### The data
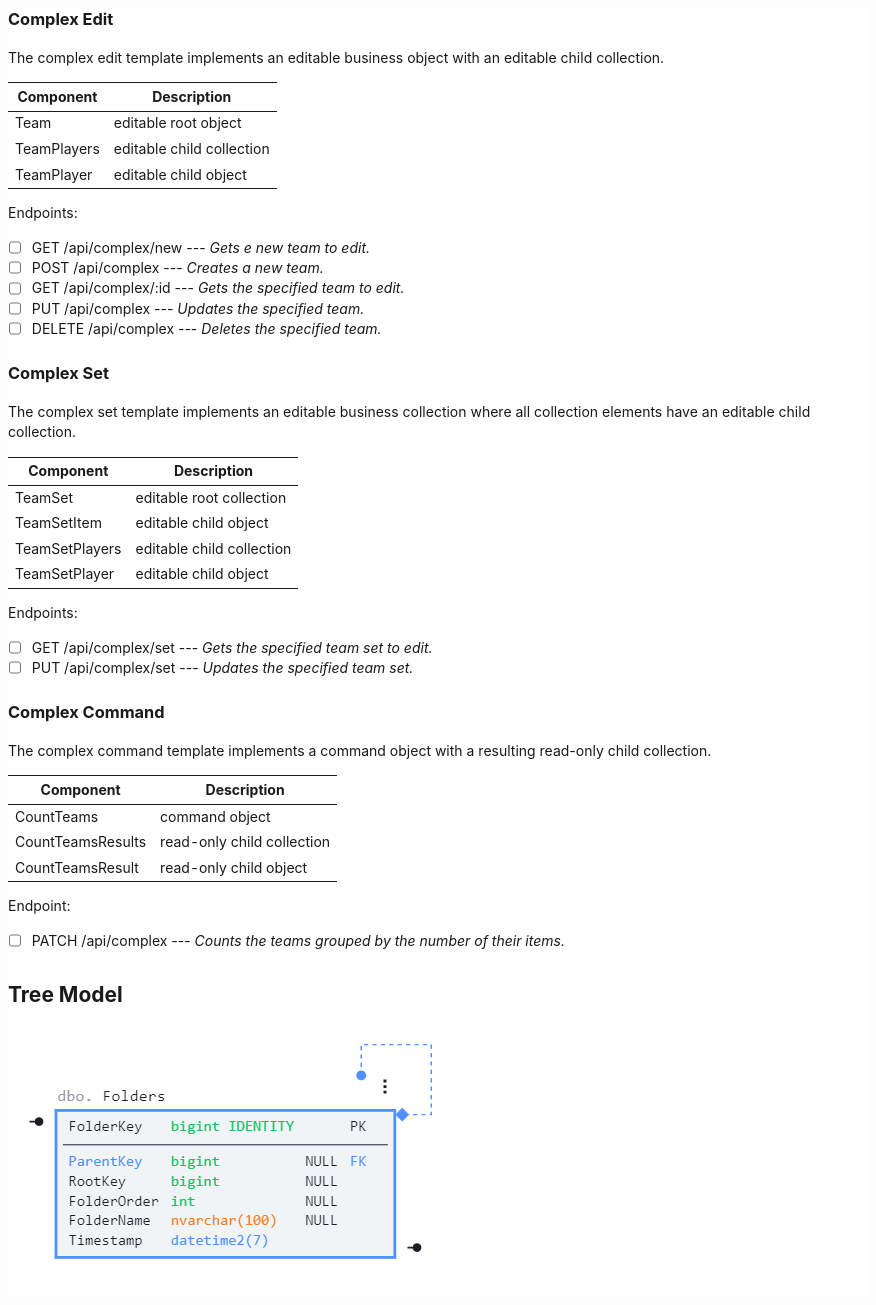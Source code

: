 ### Complex Edit

The complex edit template implements an editable business object with
an editable child collection.

Component | Description
--------- | -----------
Team | editable root object
TeamPlayers | editable child collection
TeamPlayer | editable child object

Endpoints:

- [ ] GET ​/api​/complex​/new --- *Gets e new team to edit.*
- [ ] POST ​/api​/complex --- *Creates a new team.*
- [ ] GET ​/api​/complex​/:id --- *Gets the specified team to edit.*
- [ ] PUT ​/api​/complex --- *Updates the specified team.*
- [ ] DELETE ​/api​/complex --- *Deletes the specified team.*

### Complex Set

The complex set template implements an editable business collection
where all collection elements have an editable child collection.

Component | Description
--------- | -----------
TeamSet | editable root collection
TeamSetItem | editable child object
TeamSetPlayers | editable child collection
TeamSetPlayer | editable child object

Endpoints:

- [ ] GET ​/api​/complex​/set --- *Gets the specified team set to edit.*
- [ ] PUT ​/api​/complex​/set --- *Updates the specified team set.*

### Complex Command

The complex command template implements a command object with a resulting
read-only child collection.

Component | Description
--------- | -----------
CountTeams | command object
CountTeamsResults | read-only child collection
CountTeamsResult | read-only child object

Endpoint:

- [ ] PATCH ​/api​/complex --- *Counts the teams grouped by the number of their items.*

## Tree Model

![Tree model](https://raw.githubusercontent.com/marmarosi/Csla8ModelTemplates/main/Images/Tree.png "Tree model")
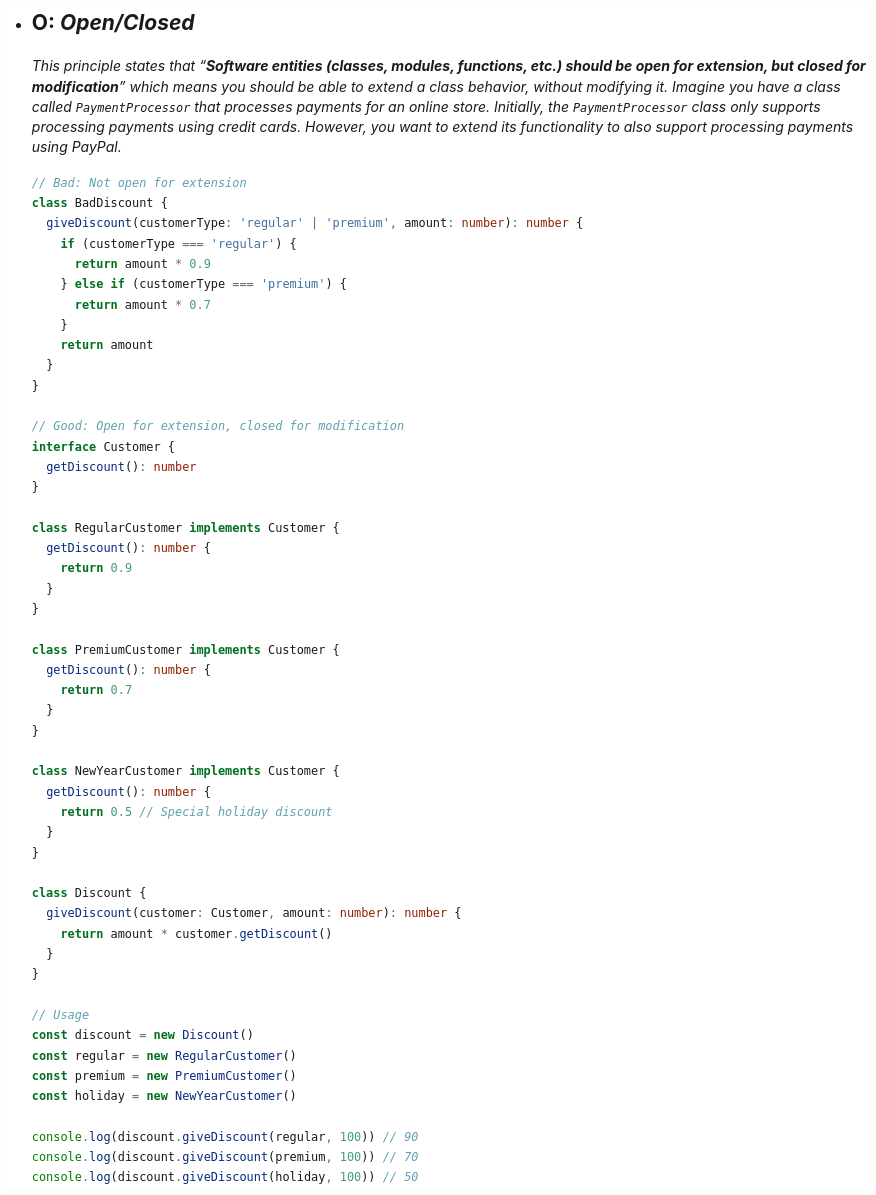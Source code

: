 - ## **O:** _Open/Closed_

  _This principle states that “**Software entities (classes, modules, functions,
  etc.) should be open for extension, but closed for modification**” which means
  you should be able to extend a class behavior, without modifying it. Imagine
  you have a class called `PaymentProcessor` that processes payments for an
  online store. Initially, the `PaymentProcessor` class only supports processing
  payments using credit cards. However, you want to extend its functionality to
  also support processing payments using PayPal._

  ```ts
  // Bad: Not open for extension
  class BadDiscount {
    giveDiscount(customerType: 'regular' | 'premium', amount: number): number {
      if (customerType === 'regular') {
        return amount * 0.9
      } else if (customerType === 'premium') {
        return amount * 0.7
      }
      return amount
    }
  }

  // Good: Open for extension, closed for modification
  interface Customer {
    getDiscount(): number
  }

  class RegularCustomer implements Customer {
    getDiscount(): number {
      return 0.9
    }
  }

  class PremiumCustomer implements Customer {
    getDiscount(): number {
      return 0.7
    }
  }

  class NewYearCustomer implements Customer {
    getDiscount(): number {
      return 0.5 // Special holiday discount
    }
  }

  class Discount {
    giveDiscount(customer: Customer, amount: number): number {
      return amount * customer.getDiscount()
    }
  }

  // Usage
  const discount = new Discount()
  const regular = new RegularCustomer()
  const premium = new PremiumCustomer()
  const holiday = new NewYearCustomer()

  console.log(discount.giveDiscount(regular, 100)) // 90
  console.log(discount.giveDiscount(premium, 100)) // 70
  console.log(discount.giveDiscount(holiday, 100)) // 50
  ```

### What needs to be done
Report each line of the data that includes the string "extension".

### Solution to the problem
  etc.) should be open for extension, but closed for modification**” which means
  // Bad: Not open for extension
  // Good: Open for extension, closed for modification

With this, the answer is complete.